Restaurants offer promotions to battle inflation costs
On Thursday, Rich Schneider, co-owner of Denver's Raquelitas Tortillas, had two conversations just hours apart that together define the contemporary restaurant industry.
- He spoke with a fellow owner in Greeley about food cost increases, and then later to an industry promoter about whether restaurants can survive inflation.
- "It's front and center on everyone's mind," Schneider told Axios.
State of the plate: Throughout the food chain, costs are increasing as prices rise on commodities and energy, supply chains are disrupted and pandemic-caused labor shortages persist.
- For restaurant industry players, the cumulative effect is represented in lower profit margins and "closed for business" signs.
- For consumers, it's reflected in menu price hikes and new surcharges on bills.
What's happening: The troubling trends are forcing Denver restaurants — which are still seeing less foot traffic than before than pandemic — to get creative.
- Noodles & Co. debuted a value menu that includes seven items for $7 each.
- Hapa Sushi locations are offering $15 off as part of their "inflation relief" promotion.
- Little India of Denver advertised a $10 all-you-can-eat lunch buffet at three of its locations in July.
What they're saying: "We get it! Rising inflation is driving up the costs of gas and everyday items," Little India's Robert Yoakum said when announcing the promotion.
- When costs go up, "you can't just pass that straight into your menu prices without having very angry customers," says Denise Mickelsen at the Colorado Restaurant Association. "That makes it challenging to do business."
Zoom in: Tight times typically force restaurants to reduce quality, such as moving from top-grade produce to the second tier. That's evident at Performance Foodservice, a prominent distributor. President Matt Browning says his product mix is changing as "people trade down" for lower-cost goods.
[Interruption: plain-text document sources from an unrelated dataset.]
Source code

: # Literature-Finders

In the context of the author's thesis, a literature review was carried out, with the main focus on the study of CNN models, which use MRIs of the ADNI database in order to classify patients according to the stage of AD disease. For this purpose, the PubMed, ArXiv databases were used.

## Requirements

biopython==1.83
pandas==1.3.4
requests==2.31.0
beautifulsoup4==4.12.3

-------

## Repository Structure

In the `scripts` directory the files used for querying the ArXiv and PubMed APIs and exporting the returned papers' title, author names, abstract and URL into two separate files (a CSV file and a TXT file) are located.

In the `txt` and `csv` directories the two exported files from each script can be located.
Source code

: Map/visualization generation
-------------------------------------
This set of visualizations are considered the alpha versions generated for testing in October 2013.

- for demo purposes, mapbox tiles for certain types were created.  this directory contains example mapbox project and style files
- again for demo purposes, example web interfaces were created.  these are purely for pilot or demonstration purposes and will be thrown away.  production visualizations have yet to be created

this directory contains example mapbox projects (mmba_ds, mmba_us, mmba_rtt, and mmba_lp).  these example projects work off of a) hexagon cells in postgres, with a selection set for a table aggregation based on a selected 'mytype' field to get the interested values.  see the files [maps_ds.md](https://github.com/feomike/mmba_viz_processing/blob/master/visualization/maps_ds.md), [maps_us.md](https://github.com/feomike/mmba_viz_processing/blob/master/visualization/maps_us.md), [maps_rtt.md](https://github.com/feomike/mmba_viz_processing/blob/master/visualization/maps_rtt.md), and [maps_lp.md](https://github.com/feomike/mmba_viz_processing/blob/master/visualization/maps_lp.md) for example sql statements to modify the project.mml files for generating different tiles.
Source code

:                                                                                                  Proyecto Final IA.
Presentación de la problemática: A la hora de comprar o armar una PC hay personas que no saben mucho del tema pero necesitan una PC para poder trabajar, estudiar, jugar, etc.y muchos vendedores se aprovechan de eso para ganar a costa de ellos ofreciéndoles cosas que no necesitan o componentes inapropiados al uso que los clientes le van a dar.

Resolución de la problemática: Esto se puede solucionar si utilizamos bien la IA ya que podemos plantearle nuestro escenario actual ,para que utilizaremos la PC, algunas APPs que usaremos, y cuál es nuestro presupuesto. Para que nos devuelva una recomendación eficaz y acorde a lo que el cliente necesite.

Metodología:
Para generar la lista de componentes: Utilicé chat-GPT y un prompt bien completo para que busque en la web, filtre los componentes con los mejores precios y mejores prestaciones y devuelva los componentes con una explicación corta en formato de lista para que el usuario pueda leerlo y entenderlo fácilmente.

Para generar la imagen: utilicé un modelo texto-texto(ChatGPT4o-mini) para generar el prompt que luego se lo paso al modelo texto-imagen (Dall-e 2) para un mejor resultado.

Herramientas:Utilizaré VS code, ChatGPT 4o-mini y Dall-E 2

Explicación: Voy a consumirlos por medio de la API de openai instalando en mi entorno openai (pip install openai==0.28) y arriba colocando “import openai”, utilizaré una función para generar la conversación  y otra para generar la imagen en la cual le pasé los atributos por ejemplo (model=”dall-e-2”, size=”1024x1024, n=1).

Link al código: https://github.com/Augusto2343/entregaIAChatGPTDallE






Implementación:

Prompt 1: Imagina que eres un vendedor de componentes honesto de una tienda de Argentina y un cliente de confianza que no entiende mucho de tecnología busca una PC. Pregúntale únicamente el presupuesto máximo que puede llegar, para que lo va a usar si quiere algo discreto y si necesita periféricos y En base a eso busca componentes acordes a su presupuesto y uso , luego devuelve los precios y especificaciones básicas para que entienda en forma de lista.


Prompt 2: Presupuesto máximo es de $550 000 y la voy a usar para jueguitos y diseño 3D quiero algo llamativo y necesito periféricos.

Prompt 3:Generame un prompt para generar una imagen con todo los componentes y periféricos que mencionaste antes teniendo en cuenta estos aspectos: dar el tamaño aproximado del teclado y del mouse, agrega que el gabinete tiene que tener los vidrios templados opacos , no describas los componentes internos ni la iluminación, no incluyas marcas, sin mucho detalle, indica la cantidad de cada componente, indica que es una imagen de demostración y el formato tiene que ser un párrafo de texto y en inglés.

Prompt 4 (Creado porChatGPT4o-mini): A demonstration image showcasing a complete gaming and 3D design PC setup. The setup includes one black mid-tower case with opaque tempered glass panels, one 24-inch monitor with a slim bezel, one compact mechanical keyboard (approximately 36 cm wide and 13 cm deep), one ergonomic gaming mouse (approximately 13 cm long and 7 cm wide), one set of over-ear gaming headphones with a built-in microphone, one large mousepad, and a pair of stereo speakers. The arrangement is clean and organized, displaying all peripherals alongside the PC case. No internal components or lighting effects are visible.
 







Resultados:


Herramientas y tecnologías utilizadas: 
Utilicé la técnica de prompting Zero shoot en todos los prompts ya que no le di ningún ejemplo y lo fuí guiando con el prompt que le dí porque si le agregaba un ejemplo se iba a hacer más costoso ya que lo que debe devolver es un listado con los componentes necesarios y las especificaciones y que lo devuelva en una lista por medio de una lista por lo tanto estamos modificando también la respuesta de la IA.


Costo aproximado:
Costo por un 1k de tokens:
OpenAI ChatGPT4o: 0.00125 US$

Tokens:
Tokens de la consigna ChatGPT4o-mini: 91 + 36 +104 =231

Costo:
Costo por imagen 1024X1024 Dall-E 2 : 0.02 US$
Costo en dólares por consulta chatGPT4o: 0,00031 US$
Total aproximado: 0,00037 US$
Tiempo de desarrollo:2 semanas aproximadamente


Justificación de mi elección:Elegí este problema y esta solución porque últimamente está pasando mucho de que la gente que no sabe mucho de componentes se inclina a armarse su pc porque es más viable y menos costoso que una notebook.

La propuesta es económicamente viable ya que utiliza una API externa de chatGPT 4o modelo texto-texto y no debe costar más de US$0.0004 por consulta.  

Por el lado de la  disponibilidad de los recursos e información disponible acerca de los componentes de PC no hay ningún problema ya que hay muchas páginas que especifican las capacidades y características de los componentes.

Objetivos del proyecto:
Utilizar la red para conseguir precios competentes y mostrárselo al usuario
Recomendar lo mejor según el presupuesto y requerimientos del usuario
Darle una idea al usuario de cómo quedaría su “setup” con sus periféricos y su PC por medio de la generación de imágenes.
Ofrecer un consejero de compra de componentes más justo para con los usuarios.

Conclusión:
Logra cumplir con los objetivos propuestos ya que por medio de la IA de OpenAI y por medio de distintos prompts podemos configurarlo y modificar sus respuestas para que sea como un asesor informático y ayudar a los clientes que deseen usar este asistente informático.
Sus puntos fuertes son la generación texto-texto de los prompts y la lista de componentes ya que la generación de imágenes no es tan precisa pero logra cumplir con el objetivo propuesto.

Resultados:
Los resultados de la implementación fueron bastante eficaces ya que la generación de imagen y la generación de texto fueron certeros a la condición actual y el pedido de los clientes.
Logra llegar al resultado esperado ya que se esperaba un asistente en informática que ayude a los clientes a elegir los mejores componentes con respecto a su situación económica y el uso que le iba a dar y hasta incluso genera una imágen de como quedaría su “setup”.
- In June, restaurant distributor sales were down 4.1% — which Browning calls "a pretty big reduction for the industry."
At Raquelitas, Schneider says business is strong, but he is warily watching the commodity markets.
- A year ago he instituted a 15% price hike, and then another 10% increase in January. In June, flour tortilla prices rose 10%. Corn tortillas may come next in October.
- "At this velocity, if you don't really look at your costs and react to them, you can lose money at a rate you never dreamed possible," he says.
What to watch: The next question on his mind: "Is this the new norm?"